CorpusSearch is run from a terminal window (or "cmd" box) as described above. It needs two arguments to run: a command file and one or more source files. Assuming the alias "CS" defined in the previous section, the following command runs the query "foo.q" on the source file "bar.psd".
CS foo.q bar.psd
The above command assumes that the command file and source files are in the same directory as the one from which you're invoking CorpusSearch. If that is not the case, you need to specify full paths to the files in question. For example:
CS /path/to/query/file/foo.q path/to/input/file/bar.psd

CS ../queries/foo.q ../../corpus/bar.psd
Using standard command line conventions, more than one file can be searched in a single run.
CS foo.q a*.psd *z.psd /some/other/directory/*.psd
CorpusSearch can also be invoked without arguments. It then prompts the user to enter the names of the command file and of the source file(s).

The search results are written to a file with the same basename as the query file, but with the extension .out ("foo.out" in the case at hand).
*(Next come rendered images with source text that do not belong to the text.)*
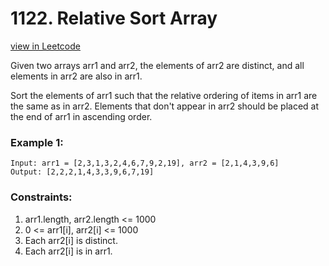 # 1122. Relative Sort Array

[view in Leetcode](https://leetcode.com/problems/relative-sort-array/)

Given two arrays arr1 and arr2, the elements of arr2 are distinct, and all elements in arr2 are also in arr1.

Sort the elements of arr1 such that the relative ordering of items in arr1 are the same as in arr2.  Elements that don't appear in arr2 should be placed at the end of arr1 in ascending order.

 

### Example 1:
    Input: arr1 = [2,3,1,3,2,4,6,7,9,2,19], arr2 = [2,1,4,3,9,6]
    Output: [2,2,2,1,4,3,3,9,6,7,19]
 

### Constraints:

1. arr1.length, arr2.length <= 1000
2. 0 <= arr1[i], arr2[i] <= 1000
3. Each arr2[i] is distinct.
4. Each arr2[i] is in arr1.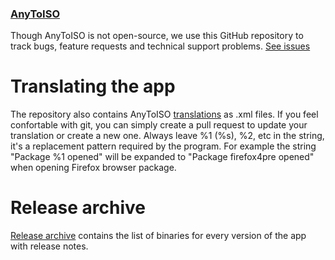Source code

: ### [AnyToISO](https://www.crystalidea.com/anytoiso)

Though AnyToISO is not open-source, we use this GitHub repository to track bugs, feature requests and technical support problems. [See issues](https://github.com/crystalidea/anytoiso/issues)

# Translating the app

The repository also contains AnyToISO [translations](/languages) as .xml files. If you feel confortable with git, you can simply create a pull request to update your translation or create a new one. Always leave %1 (%s), %2, etc in the string, it's a replacement pattern required by the program. For example the string "Package %1 opened" will be expanded to "Package firefox4pre opened" when opening Firefox browser package.

# Release archive 

[Release archive](https://github.com/crystalidea/anytoiso/releases) contains the list of binaries for every version of the app with release notes.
The basename of the output file (but not the extension) can be changed using an "-out" switch. Not "-o", but "-out".

CS foo.q bar.psd -out foo-on-bar.out

CS foo.q *.psd -out all.out

If CorpusSearch reports a run-time error because the underlying corpus is corrupted (for instance, because of mismatched parentheses), it sends an error message to the terminal screen by default. Tracking down such errors generally requires redirecting the error message to a file. The file is standardly called "ERR", but the name is up to the user.

CS foo.q bar.psd >& ERR

CS foo.q *.psd >& help-me-debug

Depending on the complexity of a query and the size of the input, searches can take from a few seconds to a few hours. To run a search in the background under Unix/Linux, add an ampersand (&) at the end of your command:

CS foo.q bar.psd &

CS foo.q bar.psd >& ERR &

Before initiating a search in the background, make sure there is no .out file corresponding to the query you intend to run. If there is, your search will stall.